• [YOUR GOAL]
Go through the entries below and collect each line with the string "media" in it.

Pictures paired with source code
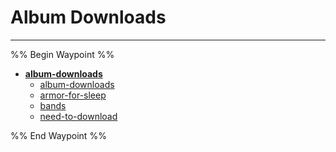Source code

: # Album Downloads

----

%% Begin Waypoint %%
- **[album-downloads](../../..//Blog/album-downloads/album-downloads.md)**
	- [album-downloads](../../..//Blog/album-downloads/album-downloads.md)
	- [armor-for-sleep](armor-for-sleep.md)
	- [bands](bands.md)
	- [need-to-download](need-to-download.md)

%% End Waypoint %%



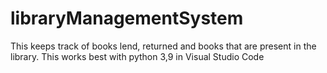 # libraryManagementSystem
This keeps track of books lend, returned and books that are present in the library. This works best with python 3,9 in Visual Studio Code
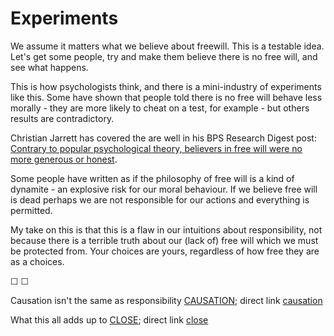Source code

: # Experiments

We assume it matters what we believe about freewill. This is a testable idea. Let's get some people, try and make them believe there is no free will, and see what happens.

This is how psychologists think, and there is a mini-industry of experiments like this. Some have shown that people told there is no free will behave less morally - they are more likely to cheat on a test, for example - but others results are contradictory.

Christian Jarrett has covered the are well in his BPS Research Digest post: [Contrary to popular psychological theory, believers in free will were no more generous or honest](https://digest.bps.org.uk/2018/08/20/contrary-to-popular-psychological-theory-believers-in-free-will-were-no-more-generous-or-honest/).

Some people have written as if the philosophy of free will is a kind of dynamite - an explosive risk for our moral behaviour. If we believe free will is dead perhaps we are not responsible for our actions and everything is permitted.

My take on this is that this is a flaw in our intuitions about responsibility, not because there is a terrible truth about our (lack of) free will which we must be protected from. Your choices are yours, regardless of how free they are as a choices.

&#9744; &#9744;

Causation isn't the same as responsibility [CAUSATION](https://twitter.com/intent/tweet?text=@ChoiceEngine%20CAUSATION); direct link [causation](causation)

What this all adds up to [CLOSE](https://twitter.com/intent/tweet?text=@ChoiceEngine%20CLOSE); direct link [close](close)
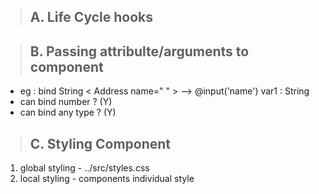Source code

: > ## A. Life Cycle hooks


> ## B. Passing attribulte/arguments to component

- eg :  bind String 
< Address name=" " > --> @input('name') var1 : String
- can bind number ? (Y)
- can bind any type ?  (Y)

> ## C. Styling Component
1. global styling - ../src/styles.css 
2. local styling - components individual style
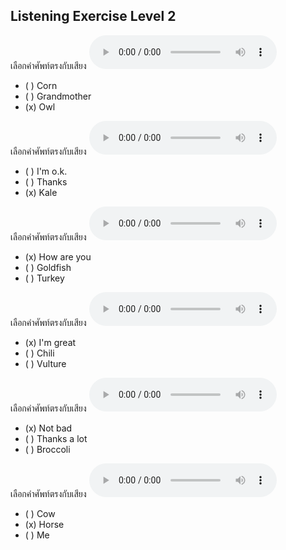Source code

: ## Listening Exercise Level 2

เลือกคำศัพท์ตรงกับเสียง  ![](/media/audio/owl.mp3) 
 - ( ) Corn
 - ( ) Grandmother
 - (x) Owl


เลือกคำศัพท์ตรงกับเสียง  ![](/media/audio/kale.mp3) 
 - ( ) I'm o.k.
 - ( ) Thanks
 - (x) Kale


เลือกคำศัพท์ตรงกับเสียง  ![](/media/audio/How&#x20;are&#x20;you.mp3) 
 - (x) How are you
 - ( ) Goldfish
 - ( ) Turkey


เลือกคำศัพท์ตรงกับเสียง  ![](/media/audio/I'm&#x20;great.mp3) 
 - (x) I'm great
 - ( ) Chili
 - ( ) Vulture


เลือกคำศัพท์ตรงกับเสียง  ![](/media/audio/Not&#x20;bad.mp3) 
 - (x) Not bad
 - ( ) Thanks a lot
 - ( ) Broccoli


เลือกคำศัพท์ตรงกับเสียง  ![](/media/audio/horse.mp3) 
 - ( ) Cow
 - (x) Horse
 - ( ) Me

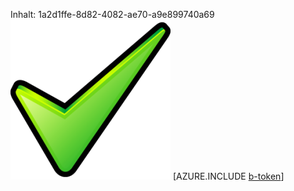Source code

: Inhalt: 1a2d1ffe-8d82-4082-ae70-a9e899740a69![Bild](10aef384-0b40-446c-8803-c710ace6a08d.png)
[AZURE.INCLUDE [b-token](c8e39a20-0dbd-46e2-9b4e-c2b8681b8bf5.md)]
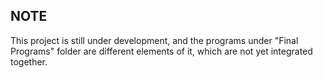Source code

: ## NOTE
This project is still under development, and the programs under "Final Programs" folder are different elements of it, which are not yet integrated together. 

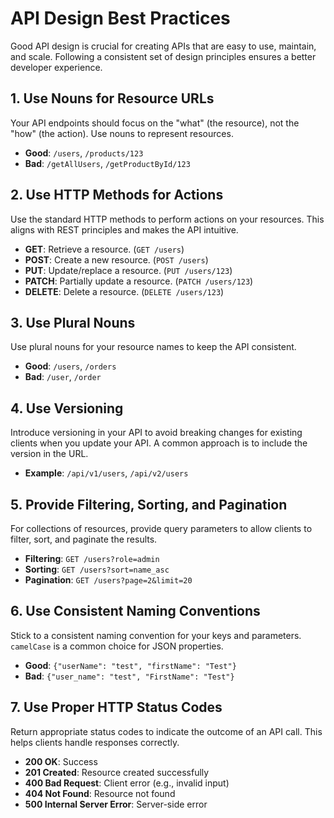 # API Design Best Practices

Good API design is crucial for creating APIs that are easy to use, maintain, and scale. Following a consistent set of design principles ensures a better developer experience.

## 1. Use Nouns for Resource URLs
Your API endpoints should focus on the "what" (the resource), not the "how" (the action). Use nouns to represent resources.

- **Good**: `/users`, `/products/123`
- **Bad**: `/getAllUsers`, `/getProductById/123`

## 2. Use HTTP Methods for Actions
Use the standard HTTP methods to perform actions on your resources. This aligns with REST principles and makes the API intuitive.

- **GET**: Retrieve a resource. (`GET /users`)
- **POST**: Create a new resource. (`POST /users`)
- **PUT**: Update/replace a resource. (`PUT /users/123`)
- **PATCH**: Partially update a resource. (`PATCH /users/123`)
- **DELETE**: Delete a resource. (`DELETE /users/123`)

## 3. Use Plural Nouns
Use plural nouns for your resource names to keep the API consistent.

- **Good**: `/users`, `/orders`
- **Bad**: `/user`, `/order`

## 4. Use Versioning
Introduce versioning in your API to avoid breaking changes for existing clients when you update your API. A common approach is to include the version in the URL.

- **Example**: `/api/v1/users`, `/api/v2/users`

## 5. Provide Filtering, Sorting, and Pagination
For collections of resources, provide query parameters to allow clients to filter, sort, and paginate the results.

- **Filtering**: `GET /users?role=admin`
- **Sorting**: `GET /users?sort=name_asc`
- **Pagination**: `GET /users?page=2&limit=20`

## 6. Use Consistent Naming Conventions
Stick to a consistent naming convention for your keys and parameters. `camelCase` is a common choice for JSON properties.

- **Good**: `{"userName": "test", "firstName": "Test"}`
- **Bad**: `{"user_name": "test", "FirstName": "Test"}`

## 7. Use Proper HTTP Status Codes
Return appropriate status codes to indicate the outcome of an API call. This helps clients handle responses correctly.

- **200 OK**: Success
- **201 Created**: Resource created successfully
- **400 Bad Request**: Client error (e.g., invalid input)
- **404 Not Found**: Resource not found
- **500 Internal Server Error**: Server-side error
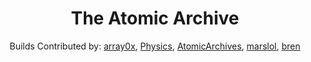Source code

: <p align="center"><center><h1 align="center">The Atomic Archive</h1></p>
<p align="center">Builds Contributed by: <a href="https://github.com/array0x">array0x</a>, <a href="https://github.com/Physics2022">Physics</a>, <a href="https://github.com/AtomicArchives">AtomicArchives</a>, <a href="https://github.com/idkMarsLmao">marslol</a>, <a href="https://github.com/bren2409">bren</a></p>
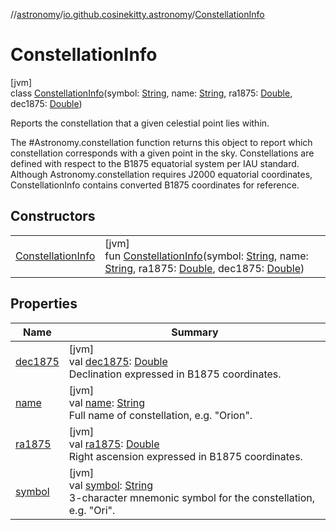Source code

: //[astronomy](../../../index.md)/[io.github.cosinekitty.astronomy](../index.md)/[ConstellationInfo](index.md)

# ConstellationInfo

[jvm]\
class [ConstellationInfo](index.md)(symbol: [String](https://kotlinlang.org/api/latest/jvm/stdlib/kotlin/-string/index.html), name: [String](https://kotlinlang.org/api/latest/jvm/stdlib/kotlin/-string/index.html), ra1875: [Double](https://kotlinlang.org/api/latest/jvm/stdlib/kotlin/-double/index.html), dec1875: [Double](https://kotlinlang.org/api/latest/jvm/stdlib/kotlin/-double/index.html))

Reports the constellation that a given celestial point lies within.

The #Astronomy.constellation function returns this object to report which constellation corresponds with a given point in the sky. Constellations are defined with respect to the B1875 equatorial system per IAU standard. Although Astronomy.constellation requires J2000 equatorial coordinates, ConstellationInfo contains converted B1875 coordinates for reference.

## Constructors

| | |
|---|---|
| [ConstellationInfo](-constellation-info.md) | [jvm]<br>fun [ConstellationInfo](-constellation-info.md)(symbol: [String](https://kotlinlang.org/api/latest/jvm/stdlib/kotlin/-string/index.html), name: [String](https://kotlinlang.org/api/latest/jvm/stdlib/kotlin/-string/index.html), ra1875: [Double](https://kotlinlang.org/api/latest/jvm/stdlib/kotlin/-double/index.html), dec1875: [Double](https://kotlinlang.org/api/latest/jvm/stdlib/kotlin/-double/index.html)) |

## Properties

| Name | Summary |
|---|---|
| [dec1875](dec1875.md) | [jvm]<br>val [dec1875](dec1875.md): [Double](https://kotlinlang.org/api/latest/jvm/stdlib/kotlin/-double/index.html)<br>Declination expressed in B1875 coordinates. |
| [name](name.md) | [jvm]<br>val [name](name.md): [String](https://kotlinlang.org/api/latest/jvm/stdlib/kotlin/-string/index.html)<br>Full name of constellation, e.g. "Orion". |
| [ra1875](ra1875.md) | [jvm]<br>val [ra1875](ra1875.md): [Double](https://kotlinlang.org/api/latest/jvm/stdlib/kotlin/-double/index.html)<br>Right ascension expressed in B1875 coordinates. |
| [symbol](symbol.md) | [jvm]<br>val [symbol](symbol.md): [String](https://kotlinlang.org/api/latest/jvm/stdlib/kotlin/-string/index.html)<br>3-character mnemonic symbol for the constellation, e.g. "Ori". |
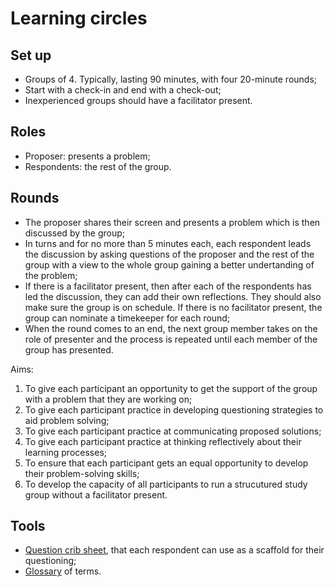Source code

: # Learning circles

## Set up

- Groups of 4. Typically, lasting 90 minutes, with four 20-minute rounds;
- Start with a check-in and end with a check-out;
- Inexperienced groups should have a facilitator present.

## Roles

- Proposer: presents a problem;
- Respondents: the rest of the group.

## Rounds

- The proposer shares their screen and presents a problem which is then discussed by the group;
- In turns and for no more than 5 minutes each, each respondent leads the discussion by asking questions of the proposer and the rest of the group with a view to the whole group gaining a better undertanding of the problem;
- If there is a facilitator present, then after each of the respondents has led the discussion, they can add their own reflections. They should also make sure the group is on schedule. If there is no facilitator present, the group can nominate a timekeeper for each round;
- When the round comes to an end, the next group member takes on the role of presenter and the process is repeated until each member of the group has presented.

Aims:

1. To give each participant an opportunity to get the support of the group with a problem that they are working on;
2. To give each participant practice in developing questioning strategies to aid problem solving;
3. To give each participant practice at communicating proposed solutions;
4. To give each participant practice at thinking reflectively about their learning processes;
5. To ensure that each participant gets an equal opportunity to develop their problem-solving skills;
6. To develop the capacity of all participants to run a strucutured study group without a facilitator present.

## Tools

- [Question crib sheet](../problem-solving-questions/), that each respondent can use as a scaffold for their questioning;
- [Glossary](../glossary/) of terms.
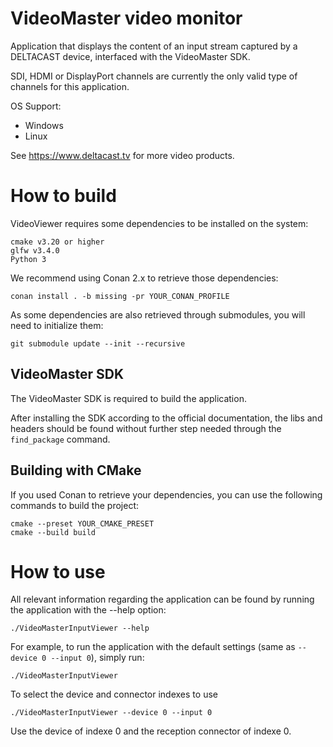 # VideoMaster video monitor

Application that displays the content of an input stream captured by a DELTACAST device, interfaced with the VideoMaster SDK.

SDI, HDMI or DisplayPort channels are currently the only valid type of channels for this application.

OS Support:
- Windows
- Linux

See https://www.deltacast.tv for more video products.

# How to build

VideoViewer requires some dependencies to be installed on the system:

    cmake v3.20 or higher
    glfw v3.4.0
    Python 3

We recommend using Conan 2.x to retrieve those dependencies:

    conan install . -b missing -pr YOUR_CONAN_PROFILE

As some dependencies are also retrieved through submodules, you will need to initialize them:

    git submodule update --init --recursive

## VideoMaster SDK

The VideoMaster SDK is required to build the application.

After installing the SDK according to the official documentation, the libs and headers should be found without further step needed through the `find_package` command.

## Building with CMake

If you used Conan to retrieve your dependencies, you can use the following commands to build the project:

    cmake --preset YOUR_CMAKE_PRESET
    cmake --build build

# How to use

All relevant information regarding the application can be found by running the application with the --help option:

    ./VideoMasterInputViewer --help

For example, to run the application with the default settings (same as `--device 0 --input 0`), simply run:

    ./VideoMasterInputViewer

To select the device and connector indexes to use

    ./VideoMasterInputViewer --device 0 --input 0

Use the device of indexe 0 and the reception connector of indexe 0.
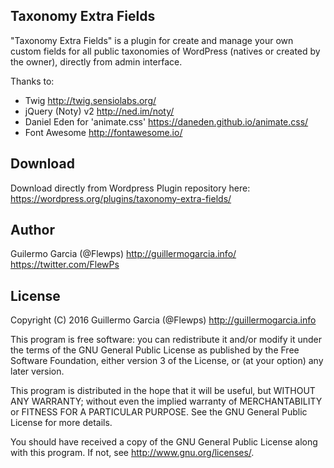 ## Taxonomy Extra Fields

"Taxonomy Extra Fields" is a plugin for create and manage your own custom fields for all public taxonomies of WordPress (natives or created by the owner), directly from admin interface.

Thanks to:
* Twig <http://twig.sensiolabs.org/>
* jQuery (Noty) v2 <http://ned.im/noty/>
* Daniel Eden for 'animate.css' <https://daneden.github.io/animate.css/>
* Font Awesome <http://fontawesome.io/>

## Download
Download directly from Wordpress Plugin repository here:
<https://wordpress.org/plugins/taxonomy-extra-fields/>

## Author

Guilermo Garcia (@Flewps)
<http://guillermogarcia.info/>
<https://twitter.com/FlewPs>

## License
Copyright (C) 2016 Guillermo Garcia (@Flewps) <http://guillermogarcia.info>

This program is free software: you can redistribute it and/or modify
it under the terms of the GNU General Public License as published by
the Free Software Foundation, either version 3 of the License, or
(at your option) any later version.

This program is distributed in the hope that it will be useful,
but WITHOUT ANY WARRANTY; without even the implied warranty of
MERCHANTABILITY or FITNESS FOR A PARTICULAR PURPOSE.  See the
GNU General Public License for more details.

You should have received a copy of the GNU General Public License
along with this program.  If not, see <http://www.gnu.org/licenses/>.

• [ANSWER]
เลือกคำศัพท์ตรงกับเสียง  ![](/media/audio/owl.mp3) 
เลือกคำศัพท์ตรงกับเสียง  ![](/media/audio/kale.mp3) 
เลือกคำศัพท์ตรงกับเสียง  ![](/media/audio/How&#x20;are&#x20;you.mp3) 
เลือกคำศัพท์ตรงกับเสียง  ![](/media/audio/I'm&#x20;great.mp3) 
เลือกคำศัพท์ตรงกับเสียง  ![](/media/audio/Not&#x20;bad.mp3) 
เลือกคำศัพท์ตรงกับเสียง  ![](/media/audio/horse.mp3) 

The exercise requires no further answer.